So… after all my talk yesterday, I didn’t get to go to Mass at all.  Part of it was my fault: I didn’t get up early enough to make it to the TLM in the morning.  I was going to go in the evening, but something else was taking place at the church and it was closed for the day.

As I stood crestfallen outside the church, unable to go inside, I got that feeling.  You probably know the feeling when something happens and you know in all honesty that you had it coming.  You look back on things you’ve done earlier and you realize that you were perched up on a pretty high horse.  My little Ascension Thursday rant struck me, among a variety of other less-than-obedient, less-than-charitable thoughts from the day.

I realized that I’ve  been stewing in discontent for a few days.  And I wasn’t seeing it.  I was getting comfortable with it.  I was even starting to enjoy it.

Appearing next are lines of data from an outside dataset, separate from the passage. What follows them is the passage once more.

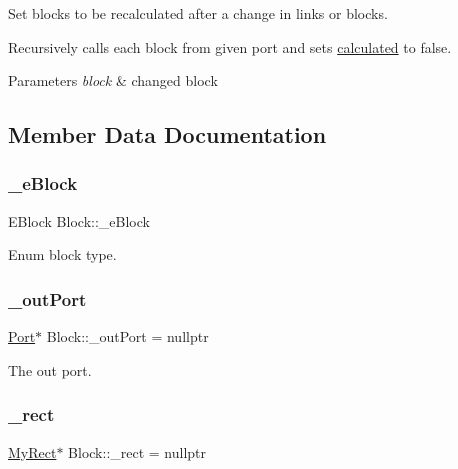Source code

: Set blocks to be recalculated after a change in links or blocks.

Recursively calls each block from given port and sets \hyperlink{classBlock_a78ba2fc9a1343e5d9f6f372888e90bf2}{calculated} to false. 
\begin{DoxyParams}{Parameters}
{\em block} & changed block \\
\hline
\end{DoxyParams}


\subsection{Member Data Documentation}
\mbox{\label{classBlock_a2078fc6dc0ee457f3332a38685fea0af}} 
\subsubsection{\texorpdfstring{\+\_\+e\+Block}{\_eBlock}}
{\footnotesize\ttfamily E\+Block Block\+::\+\_\+e\+Block\hspace{0.3cm}{\ttfamily [private]}}

Enum block type. \mbox{\label{classBlock_a07a89d0108abe2b1ab8b69aabe815d73}} 
\subsubsection{\texorpdfstring{\+\_\+out\+Port}{\_outPort}}
{\footnotesize\ttfamily \hyperlink{classPort}{Port}$\ast$ Block\+::\+\_\+out\+Port = nullptr\hspace{0.3cm}{\ttfamily [private]}}

The out port. \mbox{\label{classBlock_a310ce3c87df1c29e3bfa15aafb9b21c0}} 
\subsubsection{\texorpdfstring{\+\_\+rect}{\_rect}}
{\footnotesize\ttfamily \hyperlink{classMyRect}{My\+Rect}$\ast$ Block\+::\+\_\+rect = nullptr\hspace{0.3cm}{\ttfamily [private]}}

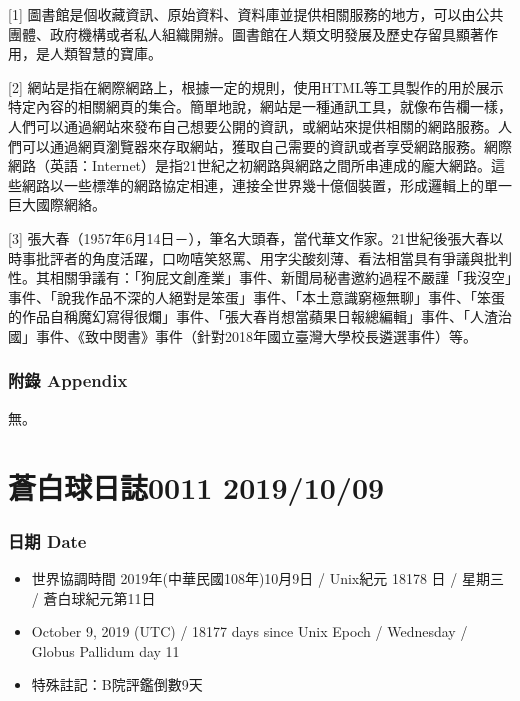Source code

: \documentclass[a5paper, 12pt
]{book}
\providecommand{\tightlist}{%
  \setlength{\itemsep}{0pt}\setlength{\parskip}{0pt}}
\begin{document}
{[}1{]}
圖書館是個收藏資訊、原始資料、資料庫並提供相關服務的地方，可以由公共團體、政府機構或者私人組織開辦。圖書館在人類文明發展及歷史存留具顯著作用，是人類智慧的寶庫。

{[}2{]}
網站是指在網際網路上，根據一定的規則，使用HTML等工具製作的用於展示特定內容的相關網頁的集合。簡單地說，網站是一種通訊工具，就像布告欄一樣，人們可以通過網站來發布自己想要公開的資訊，或網站來提供相關的網路服務。人們可以通過網頁瀏覽器來存取網站，獲取自己需要的資訊或者享受網路服務。網際網路（英語：Internet）是指21世紀之初網路與網路之間所串連成的龐大網路。這些網路以一些標準的網路協定相連，連接全世界幾十億個裝置，形成邏輯上的單一巨大國際網絡。

{[}3{]}
張大春（1957年6月14日－），筆名大頭春，當代華文作家。21世紀後張大春以時事批評者的角度活躍，口吻嘻笑怒罵、用字尖酸刻薄、看法相當具有爭議與批判性。其相關爭議有：「狗屁文創產業」事件、新聞局秘書邀約過程不嚴謹「我沒空」事件、「說我作品不深的人絕對是笨蛋」事件、「本土意識窮極無聊」事件、「笨蛋的作品自稱魔幻寫得很爛」事件、「張大春肖想當蘋果日報總編輯」事件、「人渣治國」事件、《致中閔書》事件（針對2018年國立臺灣大學校長遴選事件）等。

\hypertarget{ux9644ux9304-appendix-3}{%
\subsubsection{附錄 Appendix}\label{ux9644ux9304-appendix-3}}

無。

\hypertarget{ux84bcux767dux7403ux65e5ux8a8c0011-20191009}{%
\section{蒼白球日誌0011
2019/10/09}\label{ux84bcux767dux7403ux65e5ux8a8c0011-20191009}}

\hypertarget{ux65e5ux671f-date-10}{%
\subsubsection{日期 Date}\label{ux65e5ux671f-date-10}}

\begin{itemize}
\tightlist
\item
  世界協調時間 2019年(中華民國108年)10月9日 / Unix紀元 18178 日 / 星期三
  / 蒼白球紀元第11日
\item
  October 9, 2019 (UTC) / 18177 days since Unix Epoch / Wednesday /
  Globus Pallidum day 11
\item
  特殊註記：B院評鑑倒數9天
\end{itemize}
\end{document}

And the question came to me, “What have I been discontent about?”  And I really didn’t have a good answer.  As I walked back to my car, I thought about fellow Catholics whose churches have been permanently closed.  Catholics who don’t have easy access to churches and priests.  Catholics too ill or otherwise prevented from attending Mass.

And I am discontent?  I’ve got a wonderful parish with a wonderful priest.  I can attend Mass every day.  We have a good bishop.  We have the TLM.

I’m more ashamed now.  And even now my first, knee-jerk reaction is to rebel against it.  But that would only be giving into discontent, and would be more shameful.  Much more shameful than writing all this here for the world to read.

These little moments of humiliation and realization are a gift from God.  Sometimes we need our perspective adjusted.  Sometimes we need to be knocked off our high horses. Sometimes we need to put ourselves in other people’s shoes.  Sometimes we need to appreciate how grateful we should be.

As always, the important question is:  So what will I do now?  How will I make reparation?  I think I’ll keep my mouth shut and obey the bishop and pray the same Divine Office as everybody else in my diocese… and censure my idiot pride when it rails against it all.